[Task directions] Set down exactly the lines below, starting at the one that contains "Special Marks |" and ending at the one that contains "Ireland (RE)](party-independentirelandre.html) page.*", with both of those lines included and nothing else.

[Data extract]
◆ ◆ ◆

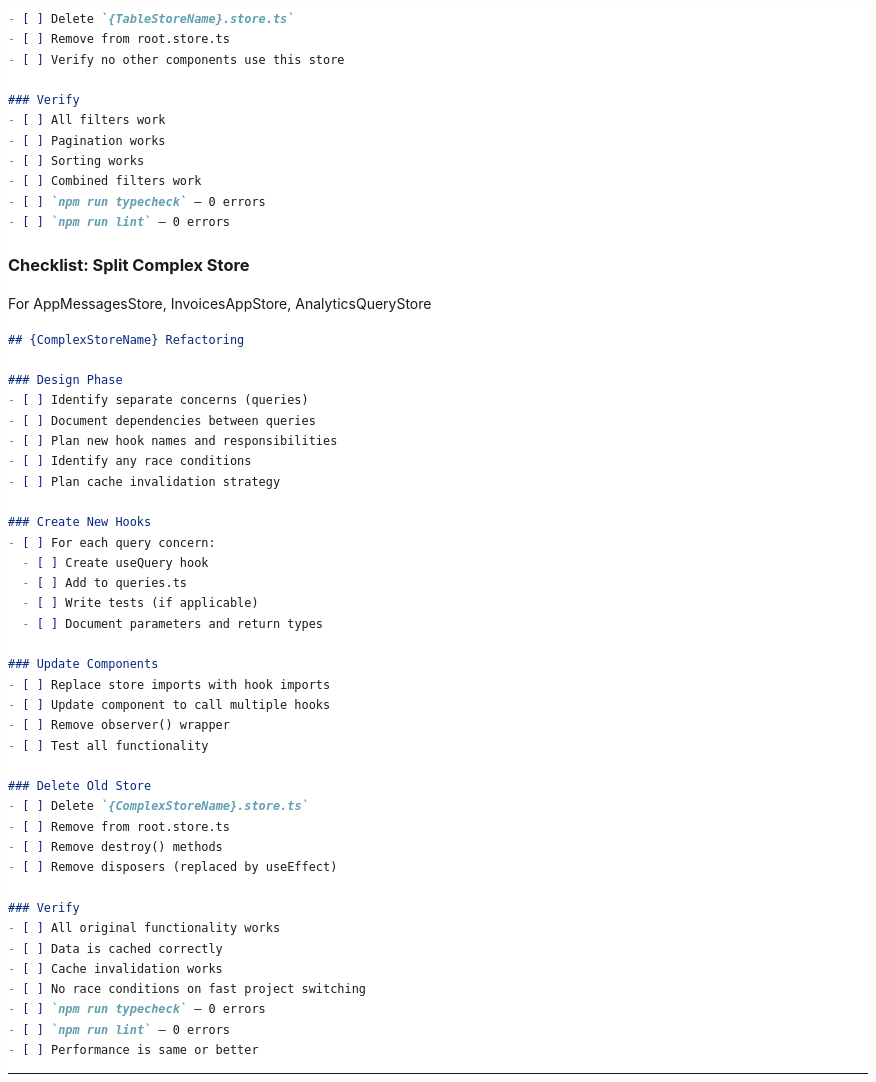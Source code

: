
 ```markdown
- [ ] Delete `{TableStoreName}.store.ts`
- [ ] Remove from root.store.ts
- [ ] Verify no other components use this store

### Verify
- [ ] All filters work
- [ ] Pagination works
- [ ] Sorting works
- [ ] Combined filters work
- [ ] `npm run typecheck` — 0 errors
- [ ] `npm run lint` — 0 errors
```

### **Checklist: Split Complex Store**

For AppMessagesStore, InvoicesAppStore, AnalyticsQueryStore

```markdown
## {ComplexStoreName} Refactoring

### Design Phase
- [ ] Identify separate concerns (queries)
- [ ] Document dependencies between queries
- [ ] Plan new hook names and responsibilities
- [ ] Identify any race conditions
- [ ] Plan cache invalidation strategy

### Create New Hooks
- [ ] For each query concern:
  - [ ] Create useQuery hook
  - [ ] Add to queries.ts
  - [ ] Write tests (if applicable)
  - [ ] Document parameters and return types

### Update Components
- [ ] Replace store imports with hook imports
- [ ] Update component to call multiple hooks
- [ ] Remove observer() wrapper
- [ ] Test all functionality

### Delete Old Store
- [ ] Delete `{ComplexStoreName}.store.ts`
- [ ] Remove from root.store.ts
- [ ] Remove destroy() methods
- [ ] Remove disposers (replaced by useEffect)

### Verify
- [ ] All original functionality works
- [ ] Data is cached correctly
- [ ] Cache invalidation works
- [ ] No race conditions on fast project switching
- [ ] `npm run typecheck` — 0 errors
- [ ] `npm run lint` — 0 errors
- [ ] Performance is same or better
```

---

◆ ◆ ◆

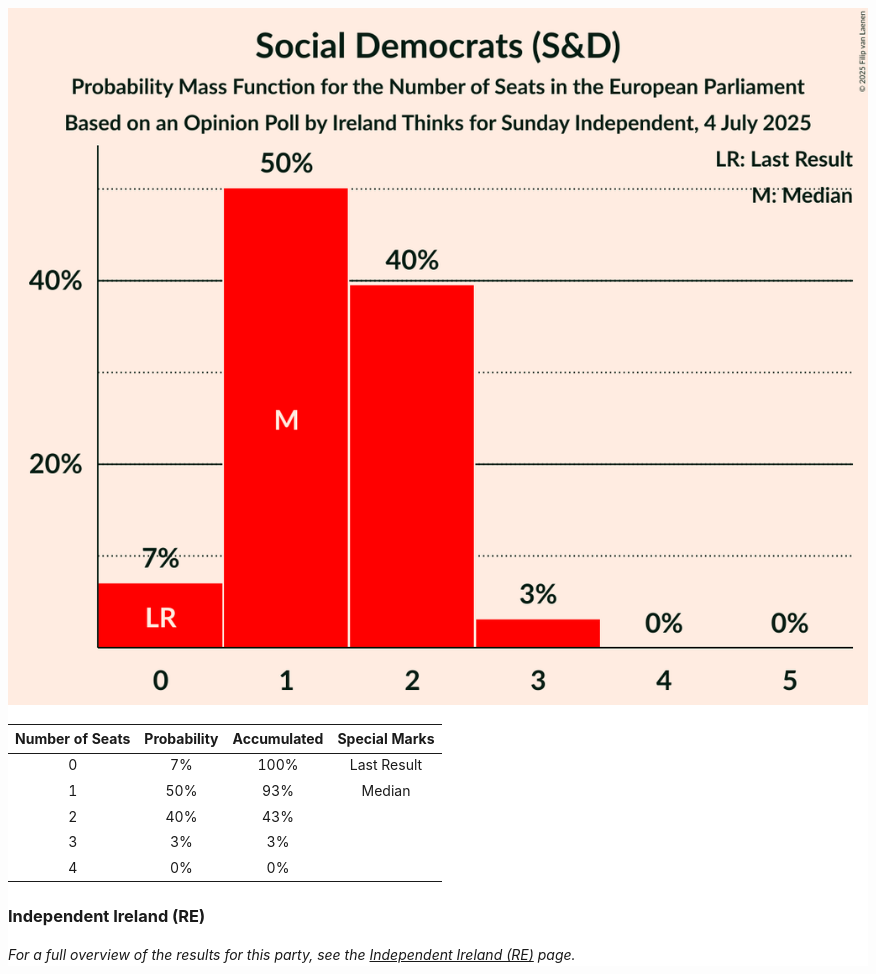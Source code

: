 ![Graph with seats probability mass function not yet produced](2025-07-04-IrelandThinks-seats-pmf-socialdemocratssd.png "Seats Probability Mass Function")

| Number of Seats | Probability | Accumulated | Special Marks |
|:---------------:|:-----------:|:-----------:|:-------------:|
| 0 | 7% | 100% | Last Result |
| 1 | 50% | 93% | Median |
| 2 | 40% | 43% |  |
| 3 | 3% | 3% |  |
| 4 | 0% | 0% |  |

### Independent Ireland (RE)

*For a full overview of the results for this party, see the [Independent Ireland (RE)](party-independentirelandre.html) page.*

◆ ◆ ◆

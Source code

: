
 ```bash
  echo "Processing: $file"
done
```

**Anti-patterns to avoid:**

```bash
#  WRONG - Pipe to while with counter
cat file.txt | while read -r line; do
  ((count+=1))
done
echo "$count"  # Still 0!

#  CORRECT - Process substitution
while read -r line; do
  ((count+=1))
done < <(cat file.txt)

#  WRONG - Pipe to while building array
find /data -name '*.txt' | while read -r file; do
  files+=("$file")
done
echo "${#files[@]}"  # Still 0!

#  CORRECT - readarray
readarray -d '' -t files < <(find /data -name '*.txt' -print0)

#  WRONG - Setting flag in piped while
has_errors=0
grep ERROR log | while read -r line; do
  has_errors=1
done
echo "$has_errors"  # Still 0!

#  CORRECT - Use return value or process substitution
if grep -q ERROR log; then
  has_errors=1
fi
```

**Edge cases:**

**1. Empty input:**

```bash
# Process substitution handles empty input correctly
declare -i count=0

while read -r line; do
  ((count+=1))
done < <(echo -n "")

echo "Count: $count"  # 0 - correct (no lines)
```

◆ ◆ ◆

[Solution to this problem]
| Number of Seats | Probability | Accumulated | Special Marks |
|:---------------:|:-----------:|:-----------:|:-------------:|
| 0 | 7% | 100% | Last Result |
| 1 | 50% | 93% | Median |
| 2 | 40% | 43% |  |
| 3 | 3% | 3% |  |
| 4 | 0% | 0% |  |

### Independent Ireland (RE)

*For a full overview of the results for this party, see the [Independent Ireland (RE)](party-independentirelandre.html) page.*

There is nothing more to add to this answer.